Open Co-Pilot concept — real-time object detection alongside Waze navigation, without taking your eyes off the road

Open Co-Pilot is an idea I started experimenting with around 6 years ago — a hands-free driving assistant that uses real-time computer vision to automatically detect and identify road hazards. No screen taps, no looking away from the road. Just mount your phone on the windshield and drive. It’s also fully open source, built as a free alternative to the manual reporting workflows in apps like Waze.

To date, no one has really fully executed and capitalized on this idea. Some day in the near future I may pick it back up, finish it, and publish it on the App Store for fun.

What It Does

The idea is to combine Waze-style navigation with automated visual awareness. The system runs two core capabilities simultaneously:

Object Detection & Localization — Using YOLOv4, the system identifies and localizes objects on the roadway in real time during actual driving scenarios.

Monocular Depth Perception — Rather than requiring stereo cameras or LiDAR, Open Co-Pilot estimates depth and spatial relationships from a single camera using self-supervised monocular depth prediction.

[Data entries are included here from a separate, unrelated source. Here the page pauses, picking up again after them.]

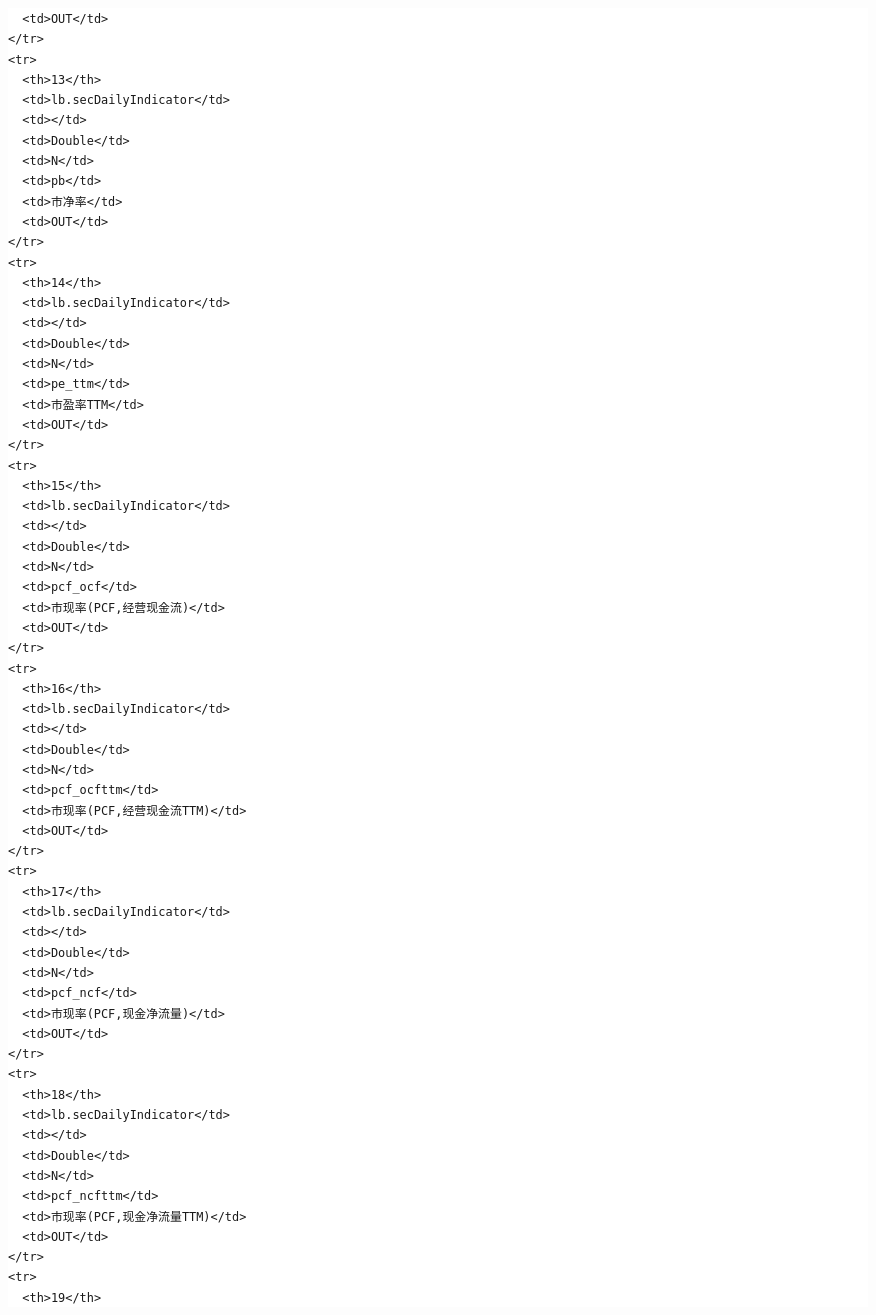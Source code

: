       <td>OUT</td>
    </tr>
    <tr>
      <th>13</th>
      <td>lb.secDailyIndicator</td>
      <td></td>
      <td>Double</td>
      <td>N</td>
      <td>pb</td>
      <td>市净率</td>
      <td>OUT</td>
    </tr>
    <tr>
      <th>14</th>
      <td>lb.secDailyIndicator</td>
      <td></td>
      <td>Double</td>
      <td>N</td>
      <td>pe_ttm</td>
      <td>市盈率TTM</td>
      <td>OUT</td>
    </tr>
    <tr>
      <th>15</th>
      <td>lb.secDailyIndicator</td>
      <td></td>
      <td>Double</td>
      <td>N</td>
      <td>pcf_ocf</td>
      <td>市现率(PCF,经营现金流)</td>
      <td>OUT</td>
    </tr>
    <tr>
      <th>16</th>
      <td>lb.secDailyIndicator</td>
      <td></td>
      <td>Double</td>
      <td>N</td>
      <td>pcf_ocfttm</td>
      <td>市现率(PCF,经营现金流TTM)</td>
      <td>OUT</td>
    </tr>
    <tr>
      <th>17</th>
      <td>lb.secDailyIndicator</td>
      <td></td>
      <td>Double</td>
      <td>N</td>
      <td>pcf_ncf</td>
      <td>市现率(PCF,现金净流量)</td>
      <td>OUT</td>
    </tr>
    <tr>
      <th>18</th>
      <td>lb.secDailyIndicator</td>
      <td></td>
      <td>Double</td>
      <td>N</td>
      <td>pcf_ncfttm</td>
      <td>市现率(PCF,现金净流量TTM)</td>
      <td>OUT</td>
    </tr>
    <tr>
      <th>19</th>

This means any modern smartphone can serve as the sensor.

Hardware

The project is designed to run on consumer Apple devices with an A12 chip or newer (iPhone XR and later). All you need is a stable windshield mount and the app.

Why It Matters

Apps like Waze showed that crowdsourced road data is incredibly valuable, but reporting still requires manual interaction — tapping buttons while driving. Open Co-Pilot automates the detection entirely so drivers never have to take their hands off the wheel or their eyes off the road. And because it’s open source, anyone can run it, improve it, or adapt it — no expensive ADAS package required, just the phone in your pocket.